Meghan Markle was deliberately sparking controversy — even before Megxit — as part of a concerted PR plan to “make her into the most famous person on Earth,” according to a royal biographer.
Lady Colin Campbell — who previously wrote about Prince Harry’s mother, Princess Diana — said she only focused attention on the couple because she learned Markle was “getting up to all sorts of things in America that she was strictly forbidden from doing as a royal.”


“Mostly Meghan, but with Harry’s connivance,” the 71-year-old biographer told Graham Norton on his BBC radio show, accusing the Duchess of Sussex of meddling in commercial enterprises as well as politics.
“And also instructing her PR people that they were to make her into the most famous person on Earth,” Campbell insisted of Markle’s apparent strategy last year.


The long-time royal watcher said it was “a very deliberate policy.”
“And it has to involve a tremendous amount of controversy — otherwise you’re just not that famous,” she added.
But Campbell conceded that she herself is “absolutely” feeding into that plan by penning her book, “Meghan and Harry: The Real Story.”

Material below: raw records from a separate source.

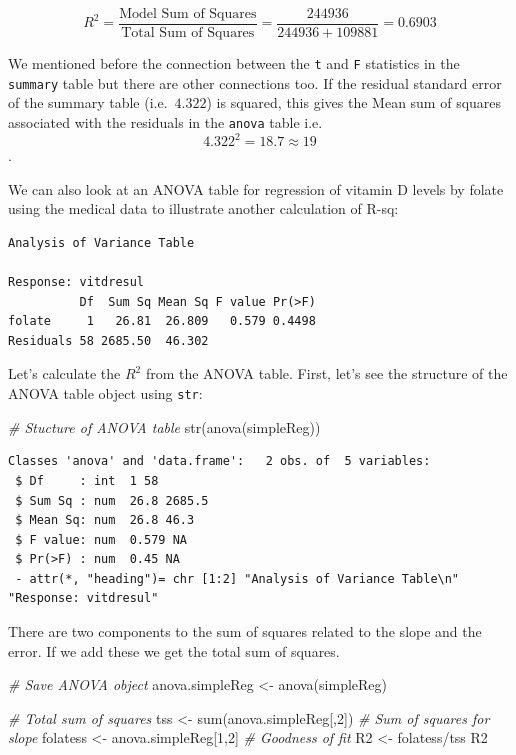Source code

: \documentclass[
  oneside]{krantz}
\newenvironment{Shaded}{\begin{snugshade}}{\end{snugshade}}
\newcommand{\CommentTok}[1]{\textcolor[rgb]{0.56,0.35,0.01}{\textit{#1}}}
\newcommand{\DecValTok}[1]{\textcolor[rgb]{0.00,0.00,0.81}{#1}}
\newcommand{\FunctionTok}[1]{\textcolor[rgb]{0.00,0.00,0.00}{#1}}
\newcommand{\NormalTok}[1]{#1}
\newcommand{\OtherTok}[1]{\textcolor[rgb]{0.56,0.35,0.01}{#1}}
\newcommand{\SpecialCharTok}[1]{\textcolor[rgb]{0.00,0.00,0.00}{#1}}
\begin{document}
\[R^2 = \frac{\textrm{Model Sum of Squares}}{\textrm{Total Sum of Squares}} =\frac{244936}{244936+109881} = 0.6903\]

We mentioned before the connection between the \texttt{t} and \texttt{F} statistics in the \texttt{summary} table
but there are other connections too. If the residual standard error of the summary table (i.e.~\(4.322\)) is squared, this gives the Mean sum of squares associated with the residuals in the \texttt{anova} table i.e.\[ 4.322^2 = 18.7 \approx 19\].

We can also look at an ANOVA table for regression of vitamin D levels by folate using the medical data to illustrate another calculation of R-sq:

\begin{verbatim}
Analysis of Variance Table

Response: vitdresul
          Df  Sum Sq Mean Sq F value Pr(>F)
folate     1   26.81  26.809   0.579 0.4498
Residuals 58 2685.50  46.302               
\end{verbatim}

Let's calculate the \(R^2\) from the ANOVA table. First, let's see the structure of the ANOVA table object using \texttt{str}:

\begin{Shaded}
\begin{Highlighting}[]
\CommentTok{\# Stucture of ANOVA table}
\FunctionTok{str}\NormalTok{(}\FunctionTok{anova}\NormalTok{(simpleReg))}
\end{Highlighting}
\end{Shaded}

\begin{verbatim}
Classes 'anova' and 'data.frame':   2 obs. of  5 variables:
 $ Df     : int  1 58
 $ Sum Sq : num  26.8 2685.5
 $ Mean Sq: num  26.8 46.3
 $ F value: num  0.579 NA
 $ Pr(>F) : num  0.45 NA
 - attr(*, "heading")= chr [1:2] "Analysis of Variance Table\n" "Response: vitdresul"
\end{verbatim}

There are two components to the sum of squares related to the slope and the error. If we add these we get the total sum of squares.

\begin{Shaded}
\begin{Highlighting}[]
\CommentTok{\# Save ANOVA object}
\NormalTok{anova.simpleReg }\OtherTok{\textless{}{-}} \FunctionTok{anova}\NormalTok{(simpleReg)}

\CommentTok{\# Total sum of squares}
\NormalTok{tss }\OtherTok{\textless{}{-}} \FunctionTok{sum}\NormalTok{(anova.simpleReg[,}\DecValTok{2}\NormalTok{])}
\CommentTok{\# Sum of squares for slope}
\NormalTok{folatess }\OtherTok{\textless{}{-}}\NormalTok{ anova.simpleReg[}\DecValTok{1}\NormalTok{,}\DecValTok{2}\NormalTok{]}
\CommentTok{\# Goodness of fit}
\NormalTok{R2 }\OtherTok{\textless{}{-}}\NormalTok{ folatess}\SpecialCharTok{/}\NormalTok{tss}
\NormalTok{R2}
\end{Highlighting}
\end{Shaded}
\end{document}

“I think it’s history in the making, and I don’t care if she ends up being the most famous person on Earth or not,” she told Norton on the BBC podcast posted Saturday. “I [just] care that there is an interesting story to be told.”
The biographer also claimed that once she started writing her book, the Sussexes tried to “influence the narrative through mutual friends.”
“Harry, on Meghan’s behalf, got a great friend of his to sell me a load of rubbish about Meghan and her relationship with her father,” she told Norton. “I completely erupted because I knew it was completely untrue.”
The Sussexes did not immediately respond to a request for comment.